=== INFORMATION PROVIDED ===

++++

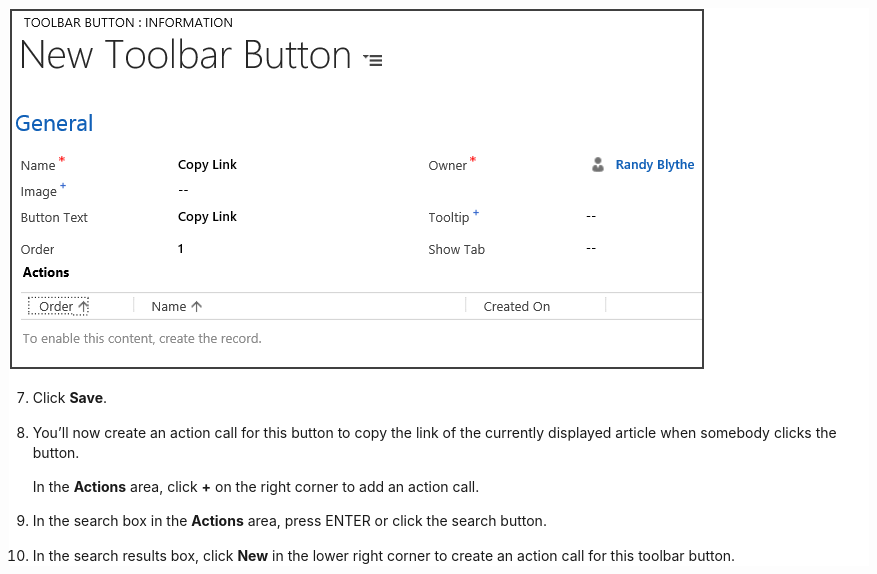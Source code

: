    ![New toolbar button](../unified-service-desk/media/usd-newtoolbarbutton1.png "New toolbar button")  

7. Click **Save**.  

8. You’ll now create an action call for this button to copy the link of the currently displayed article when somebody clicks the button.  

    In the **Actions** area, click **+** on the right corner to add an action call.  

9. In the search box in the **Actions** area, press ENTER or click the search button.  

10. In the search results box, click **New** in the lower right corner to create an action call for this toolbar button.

++++

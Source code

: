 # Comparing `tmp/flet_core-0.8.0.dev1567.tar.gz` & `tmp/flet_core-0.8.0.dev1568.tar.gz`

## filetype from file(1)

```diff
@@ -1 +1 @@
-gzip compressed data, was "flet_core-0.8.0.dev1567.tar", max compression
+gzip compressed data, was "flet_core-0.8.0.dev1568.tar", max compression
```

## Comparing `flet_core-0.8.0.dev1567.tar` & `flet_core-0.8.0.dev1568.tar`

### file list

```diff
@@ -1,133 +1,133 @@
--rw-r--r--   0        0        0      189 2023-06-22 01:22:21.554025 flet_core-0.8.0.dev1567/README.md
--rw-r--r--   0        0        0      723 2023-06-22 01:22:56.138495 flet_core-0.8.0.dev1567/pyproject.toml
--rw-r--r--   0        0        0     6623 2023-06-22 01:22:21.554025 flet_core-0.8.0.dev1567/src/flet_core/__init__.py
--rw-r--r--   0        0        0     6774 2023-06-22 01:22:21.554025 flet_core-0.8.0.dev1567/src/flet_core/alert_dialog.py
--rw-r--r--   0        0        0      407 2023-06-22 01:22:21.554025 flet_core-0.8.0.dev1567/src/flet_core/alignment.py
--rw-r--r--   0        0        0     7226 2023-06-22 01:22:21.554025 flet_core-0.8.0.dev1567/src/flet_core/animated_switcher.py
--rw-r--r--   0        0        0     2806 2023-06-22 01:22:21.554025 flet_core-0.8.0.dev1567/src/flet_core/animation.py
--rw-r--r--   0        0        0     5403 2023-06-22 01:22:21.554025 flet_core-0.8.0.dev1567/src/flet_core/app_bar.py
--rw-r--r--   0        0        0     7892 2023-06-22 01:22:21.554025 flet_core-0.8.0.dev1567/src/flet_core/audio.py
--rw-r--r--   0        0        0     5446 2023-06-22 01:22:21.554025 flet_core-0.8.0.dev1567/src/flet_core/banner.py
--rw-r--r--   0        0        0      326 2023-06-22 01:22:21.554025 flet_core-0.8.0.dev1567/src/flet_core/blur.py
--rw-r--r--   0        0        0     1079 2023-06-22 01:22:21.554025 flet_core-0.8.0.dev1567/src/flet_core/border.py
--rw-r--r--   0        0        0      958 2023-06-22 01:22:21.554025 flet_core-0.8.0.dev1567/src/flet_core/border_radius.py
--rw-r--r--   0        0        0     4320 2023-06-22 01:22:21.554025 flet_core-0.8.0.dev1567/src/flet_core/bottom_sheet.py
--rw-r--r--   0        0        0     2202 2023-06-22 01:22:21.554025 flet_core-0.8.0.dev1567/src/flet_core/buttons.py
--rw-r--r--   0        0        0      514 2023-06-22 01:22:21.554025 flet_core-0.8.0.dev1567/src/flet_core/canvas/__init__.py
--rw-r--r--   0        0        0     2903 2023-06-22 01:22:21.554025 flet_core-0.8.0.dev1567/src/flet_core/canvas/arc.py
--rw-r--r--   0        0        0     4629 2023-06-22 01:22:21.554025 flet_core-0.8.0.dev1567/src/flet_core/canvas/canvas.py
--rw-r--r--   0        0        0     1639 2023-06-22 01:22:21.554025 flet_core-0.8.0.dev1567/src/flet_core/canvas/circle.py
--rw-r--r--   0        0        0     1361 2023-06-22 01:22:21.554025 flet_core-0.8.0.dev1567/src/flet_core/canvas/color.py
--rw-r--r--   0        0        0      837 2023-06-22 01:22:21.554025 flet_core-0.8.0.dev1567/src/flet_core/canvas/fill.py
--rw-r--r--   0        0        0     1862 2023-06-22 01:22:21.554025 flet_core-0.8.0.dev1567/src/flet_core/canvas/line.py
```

++++

=== PROBLEM TO SOLVE ===
The answer should consist of every line from the listing above that includes the word "compressed".

=== REPLY TO THE EXERCISE ===
-gzip compressed data, was "flet_core-0.8.0.dev1567.tar", max compression
+gzip compressed data, was "flet_core-0.8.0.dev1568.tar", max compression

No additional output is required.